Andy inserted a radioactive “tracer” into my IV that would attach itself to my red blood cells so that the camera could capture the movement of blood through my heart and see the muscles working. This would take effect after 20 minutes, so I had to sit and wait a little more. When time was up, I returned to the bench and got strapped in. Andy put some EKG electrodes all over my chest and gave me one more injection of “isotopes” that would make everything show up on the camera. I’m badly butchering the science behind this, but the point is to see how much blood my heart is pumping. Despite the fact that I took AP Biology, my current knowledge of blood cells doesn’t go much deeper than this Bill Nye the Science Guy song parody of “Love Shack.”
The camera lowered to within centimeters of my face and we were ready to scan. Andy left me for another 20 minutes while the machine snapped its paparazzi pics of my heart’s innermost functions. Andy returned to move the camera a bit and it was all finished 10 minutes after that. I waited another 20 minutes to take home a disc with the resulting images, but this time they were completely indecipherable to my untrained eye. I’m a little disappointed that it isn’t the “moving picture of my heart” that the oncologist had first promised, but I guess you can’t win ’em all. The point is, the tests are done!
So now what? Well, tomorrow Theresa and I are off to the University of Chicago to meet with another oncologist for a second opinion. I’m hoping she will be able to give me a proper diagnosis with the results of the tests that we do have, even though there’s a chance the results of the bone marrow won’t be ready yet. If that test is ready by the end of the week, we will also meet with my original oncologist again on Friday. This means that by the end of the week, I could realistically know the stage of my lymphoma and what type of treatment I will be pursuing.
I think these tests loomed so large in my mind that I kind of forgot that they were leading up to such an important moment that will determine my life for the next few months.
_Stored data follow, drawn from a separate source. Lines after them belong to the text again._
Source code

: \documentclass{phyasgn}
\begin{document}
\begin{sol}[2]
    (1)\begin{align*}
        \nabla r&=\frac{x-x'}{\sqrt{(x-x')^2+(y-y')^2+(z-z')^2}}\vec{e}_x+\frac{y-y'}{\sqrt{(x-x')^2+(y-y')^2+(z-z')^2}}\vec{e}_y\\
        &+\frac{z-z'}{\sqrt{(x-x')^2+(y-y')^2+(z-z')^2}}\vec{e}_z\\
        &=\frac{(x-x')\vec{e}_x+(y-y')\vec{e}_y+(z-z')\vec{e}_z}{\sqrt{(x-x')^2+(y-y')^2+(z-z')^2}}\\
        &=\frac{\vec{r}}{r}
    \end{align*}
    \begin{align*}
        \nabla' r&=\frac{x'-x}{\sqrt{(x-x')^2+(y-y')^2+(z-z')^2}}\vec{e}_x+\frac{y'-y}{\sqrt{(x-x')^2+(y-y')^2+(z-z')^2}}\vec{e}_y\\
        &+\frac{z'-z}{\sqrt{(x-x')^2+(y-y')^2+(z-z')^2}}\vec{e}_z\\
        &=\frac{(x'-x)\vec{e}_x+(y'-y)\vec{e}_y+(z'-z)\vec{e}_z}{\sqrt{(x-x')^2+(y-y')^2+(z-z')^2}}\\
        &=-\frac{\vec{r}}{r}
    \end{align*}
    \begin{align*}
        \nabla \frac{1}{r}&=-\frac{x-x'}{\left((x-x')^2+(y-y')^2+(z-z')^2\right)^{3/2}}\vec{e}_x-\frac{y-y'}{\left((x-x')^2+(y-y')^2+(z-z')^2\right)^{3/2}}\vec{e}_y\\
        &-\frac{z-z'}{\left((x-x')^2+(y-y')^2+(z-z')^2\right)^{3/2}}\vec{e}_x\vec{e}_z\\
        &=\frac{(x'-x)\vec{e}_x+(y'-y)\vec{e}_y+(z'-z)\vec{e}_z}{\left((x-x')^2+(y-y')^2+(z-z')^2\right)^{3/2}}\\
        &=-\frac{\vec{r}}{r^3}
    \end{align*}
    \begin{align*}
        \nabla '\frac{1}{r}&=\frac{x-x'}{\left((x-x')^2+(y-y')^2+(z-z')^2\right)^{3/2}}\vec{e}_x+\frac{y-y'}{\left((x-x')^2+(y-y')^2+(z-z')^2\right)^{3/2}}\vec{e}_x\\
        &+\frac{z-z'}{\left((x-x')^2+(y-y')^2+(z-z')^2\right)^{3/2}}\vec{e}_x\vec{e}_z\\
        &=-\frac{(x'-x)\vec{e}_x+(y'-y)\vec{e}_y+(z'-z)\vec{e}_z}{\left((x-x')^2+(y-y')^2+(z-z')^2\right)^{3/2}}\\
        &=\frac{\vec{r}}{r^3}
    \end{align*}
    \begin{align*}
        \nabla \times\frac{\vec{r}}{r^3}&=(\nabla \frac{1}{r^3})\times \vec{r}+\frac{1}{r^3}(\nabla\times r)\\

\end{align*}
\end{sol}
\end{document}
Prayers appreciated for a positive diagnosis that the cancer is just in my neck and that the chemo won’t be terrible or terribly long-term. Gracias!
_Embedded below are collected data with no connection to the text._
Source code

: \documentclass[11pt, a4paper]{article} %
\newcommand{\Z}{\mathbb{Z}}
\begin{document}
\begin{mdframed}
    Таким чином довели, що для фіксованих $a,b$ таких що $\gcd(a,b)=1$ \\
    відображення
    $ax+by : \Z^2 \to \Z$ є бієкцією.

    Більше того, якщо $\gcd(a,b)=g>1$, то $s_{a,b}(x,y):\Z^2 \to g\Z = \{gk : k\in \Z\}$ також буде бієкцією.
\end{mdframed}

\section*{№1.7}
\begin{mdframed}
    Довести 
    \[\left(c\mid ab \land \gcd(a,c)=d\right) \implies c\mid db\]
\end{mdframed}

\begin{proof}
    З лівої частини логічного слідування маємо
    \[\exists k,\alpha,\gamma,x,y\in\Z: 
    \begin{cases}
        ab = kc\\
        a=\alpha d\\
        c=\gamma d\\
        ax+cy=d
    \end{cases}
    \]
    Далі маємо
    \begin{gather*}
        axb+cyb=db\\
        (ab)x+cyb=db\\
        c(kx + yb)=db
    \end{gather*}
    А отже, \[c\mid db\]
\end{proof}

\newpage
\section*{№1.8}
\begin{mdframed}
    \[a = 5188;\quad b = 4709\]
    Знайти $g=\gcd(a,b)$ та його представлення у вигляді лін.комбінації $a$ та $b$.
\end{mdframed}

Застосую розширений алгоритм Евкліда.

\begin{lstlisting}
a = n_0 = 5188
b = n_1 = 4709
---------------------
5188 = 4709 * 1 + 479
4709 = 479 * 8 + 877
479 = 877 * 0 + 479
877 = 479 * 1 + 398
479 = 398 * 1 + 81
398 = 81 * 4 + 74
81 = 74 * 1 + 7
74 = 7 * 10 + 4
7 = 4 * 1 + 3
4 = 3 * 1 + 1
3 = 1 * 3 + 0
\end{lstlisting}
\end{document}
Thanks to everyone who has complimented this blog and my writing. It means a lot to me that people are following along and reading what I post. I love the feeling that people are accompanying me on the journey and I like that the blog allows people to keep up with how things are progressing. It’s also been a great way for people to find out about my diagnosis without my having to tell them in person. “I have lymphoma” can be a real conversation killer. Trust me. I’m glad that I can at least make the subject somewhat entertaining to read about!